As I explained in my post “The Church, the Synagogue, and the City Gates,” at least one scholar has concluded that the Jewish synagogue finds its origin in the community activities related to the “city gates” instead of the worship activities related to the temple. Since the early followers of Jesus Christ were greatly influenced by their experiences as part of the first century synagogue, understanding how the synagogue began and what types of activities happened as part of the synagogue can help us also understand the early church.
The gates of various cities are mentioned many times in Scripture. Often, people are said to pass into or out of the gates. Thus, the gates simply represent access to a city. In other passages, gates are said to be barred or fortified, representing the protection or defense of the city.
In this post, I want to point out several Old Testament passages in which the city gates are places where the king sat and ruled the people. Now, after David, there was a palace (house) in Jerusalem which also included a throne. However, the kings of Israel and Judah occasionally spent time seated on their thrones at the gates of the city. This is seen both literally and figuratively in the Old Testament.
Here are a few passages:
Then the king arose and took his seat in the gate. And the people were all told, “Behold, the king is sitting in the gate.” And all the people came before the king. (2 Samuel 19:8 ESV)

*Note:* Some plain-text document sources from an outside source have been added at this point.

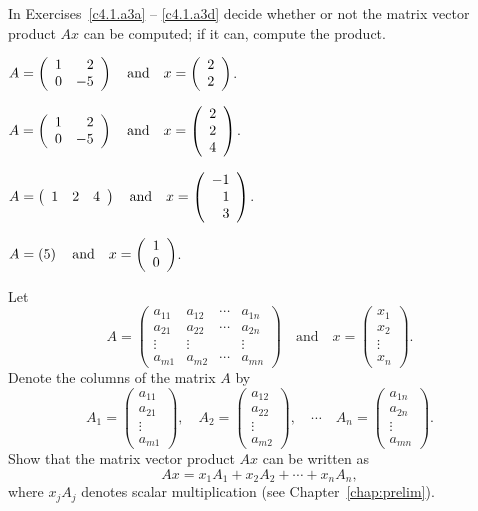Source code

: \documentclass{ximera}
\begin{document}
\noindent In Exercises~\ref{c4.1.a3a} -- \ref{c4.1.a3d} decide whether or
not the matrix vector product $Ax$ can be computed; if it can, compute the
product.
\begin{exercise} \label{c4.1.a3a}
$A=\left(\begin{array}{rr} 1 & 2\\ 0 &-5\end{array}\right) \quad\mbox{and}\quad x = \left(\begin{array}{r} 2 \\ 2\end{array}\right)$.
\end{exercise}
\begin{exercise} \label{c4.1.a3b}
$A=\left(\begin{array}{rr} 1 & 2\\ 0 &-5\end{array}\right) \quad\mbox{and}\quad
x = \left(\begin{array}{r} 2\\ 2 \\4\end{array}\right)$.
\end{exercise}
\begin{exercise} \label{c4.1.a3c}
$A=\left(\begin{array}{rrr} 1 & 2 & 4 \end{array}\right) \quad\mbox{and}\quad
x = \left(\begin{array}{r} -1\\ 1 \\3\end{array}\right)$.
\end{exercise}
\begin{exercise} \label{c4.1.a3d}
$A=\left(5\right) \quad\mbox{and}\quad x = \left(\begin{array}{r} 1 \\ 0\end{array}\right)$.
\end{exercise}

\begin{exercise} \label{c4.1.b3}
Let
\[
A=\left(
\begin{array}{rrrr}
 a_{11} & a_{12} & \cdots & a_{1n} \\
 a_{21} & a_{22} & \cdots & a_{2n}  \\
 \vdots & \vdots &        & \vdots  \\
 a_{m1} & a_{m2} & \cdots & a_{mn}
\end{array}
\right)\quad\mbox{and}\quad
x =
\left( \begin{array}{r} x_1\\ x_2\\ \vdots\\ x_n\end{array}\right).
\]
Denote the columns of the matrix $A$ by
\[
A_1 =
\left(\begin{array}{c} a_{11}\\ a_{21}\\ \vdots\\
a_{m1}\end{array}\right),\quad
A_2 =
\left(\begin{array}{c} a_{12}\\ a_{22}\\ \vdots\\
a_{m2}\end{array}\right),\quad
\cdots\quad
A_n =
\left(\begin{array}{c} a_{1n}\\ a_{2n}\\ \vdots\\ a_{mn}\end{array}\right).
\]
Show that the matrix vector product $Ax$ can be written as
\[
Ax = x_1 A_1 + x_2 A_2 + \cdots + x_n A_n,
\]
where $x_j A_j$ denotes scalar multiplication (see Chapter~\ref{chap:prelim}).
\end{exercise}
\end{document}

Now the king of Israel and Jehoshaphat the king of Judah were sitting on their thrones, arrayed in their robes, at the threshing floor at the entrance of the gate of Samaria, and all the prophets were prophesying before them. (1 Kings 22:10 ESV)
For behold, I am calling all the tribes of the kingdoms of the north, declares the Lord, and they shall come, and every one shall set his throne at the entrance of the gates of Jerusalem, against all its walls all around and against all the cities of Judah. (Jeremiah 1:15 ESV)
While there is not much information given in those passages about the purpose of the king sitting on his throne in the gate, at least one of the passages (2 Samuel 19:8) indicates that the people had direct access to the king while he was seated in the gate. This was apparently so that the king could rule the people directly (by solving problems or answering questions).
In the Jeremiah prophesy, it also looks like a king sitting in the gates indicates control of the city. Of course, this was not a positive prophecy for the Jews, since he was prophesying that foreign kings would set up thrones in the gates of their cities.
By the way, the city gates were important in the life of the community before first king of Israel. It’s interesting that we see the kings continue to use the importance of the city gates in their rule. I suppose it would be easy for the kings to say that they people must always come to the palace. Instead, they decided that the city gates were important enough to the people and to the community that they (at times) spent time among the people at the city gates.
Why do you think the kings would continue to sit on their throne at the city gates? Why do you think this would be important for the community?